Rumsfeld: Balkans Still Need Peacekeeping Troops
By Gerry J. Gilmore
American Forces Press Service
THESSALONIKI, Greece, June 6, 2001 Troops will be needed for peacekeeping duties in the Balkans for the foreseeable future, said Defense Secretary Donald H. Rumsfeld here June 6.
The secretary arrived in this Aegean Sea port city June 5 to attend the Southeastern Europe Defense Ministerial with officials from Albania, Bulgaria, Croatia, Macedonia, Italy, Romania, Slovenia, Turkey and Greece. Ukraine is participating as an observer.
Rumsfeld and Greek National Defense Minister Akis Tsokhatzopoulos fielded reporters' questions at a June 6 morning press conference.
Rumsfeld replied: "Oh, certainly," when asked if he was convinced a continued need existed for peacekeeping forces in Kosovo and Bosnia. However, he added, peacekeepers shouldn't be patrolling the Balkans forever.

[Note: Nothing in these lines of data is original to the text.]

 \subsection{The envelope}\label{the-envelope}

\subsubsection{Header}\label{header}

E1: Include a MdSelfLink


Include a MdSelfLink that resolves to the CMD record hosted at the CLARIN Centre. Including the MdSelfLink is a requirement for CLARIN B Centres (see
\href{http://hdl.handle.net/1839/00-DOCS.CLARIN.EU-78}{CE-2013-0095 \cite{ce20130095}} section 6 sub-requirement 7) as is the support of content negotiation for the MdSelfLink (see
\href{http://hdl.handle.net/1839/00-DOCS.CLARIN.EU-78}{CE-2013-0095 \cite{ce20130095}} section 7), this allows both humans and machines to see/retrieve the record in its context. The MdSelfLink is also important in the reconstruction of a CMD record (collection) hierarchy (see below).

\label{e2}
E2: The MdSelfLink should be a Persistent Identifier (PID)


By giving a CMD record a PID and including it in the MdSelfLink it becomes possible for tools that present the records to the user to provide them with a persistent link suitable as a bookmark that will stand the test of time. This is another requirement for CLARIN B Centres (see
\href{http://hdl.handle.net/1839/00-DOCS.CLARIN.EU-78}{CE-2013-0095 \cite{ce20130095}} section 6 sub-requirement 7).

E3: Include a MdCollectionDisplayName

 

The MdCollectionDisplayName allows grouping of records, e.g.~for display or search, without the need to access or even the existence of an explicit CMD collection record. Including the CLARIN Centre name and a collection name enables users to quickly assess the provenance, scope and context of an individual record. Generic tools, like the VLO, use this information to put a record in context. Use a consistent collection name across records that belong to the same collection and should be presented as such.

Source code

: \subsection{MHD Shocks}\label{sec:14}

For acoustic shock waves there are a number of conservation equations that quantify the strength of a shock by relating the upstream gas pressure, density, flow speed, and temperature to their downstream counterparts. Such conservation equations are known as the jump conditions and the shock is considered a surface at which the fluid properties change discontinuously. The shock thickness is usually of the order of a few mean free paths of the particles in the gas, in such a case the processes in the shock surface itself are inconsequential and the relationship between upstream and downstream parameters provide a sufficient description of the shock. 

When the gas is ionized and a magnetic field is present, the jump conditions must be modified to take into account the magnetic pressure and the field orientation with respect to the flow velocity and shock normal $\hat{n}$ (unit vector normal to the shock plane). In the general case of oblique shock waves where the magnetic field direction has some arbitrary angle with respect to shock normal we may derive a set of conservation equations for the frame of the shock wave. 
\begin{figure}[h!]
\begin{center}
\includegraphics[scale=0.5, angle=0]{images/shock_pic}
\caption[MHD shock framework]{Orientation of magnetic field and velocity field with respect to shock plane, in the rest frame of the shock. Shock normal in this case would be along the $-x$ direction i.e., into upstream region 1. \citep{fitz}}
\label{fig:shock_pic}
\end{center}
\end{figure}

"The intention of all the nations that have troops in the Balkans is that over a period of time the parties on the ground will sort through their differences in a peaceful and constructive way," he said. Presumably, they would then create a stable, durable society, he noted.
"There was no question that the SFOR (Bosnia) and KFOR (Kosovo) forces … are making a very valuable contribution to the stability in the region," Rumsfeld remarked. "Our interest is peace and stability in the region and finding ways to do it in the most effective and constructive possible way."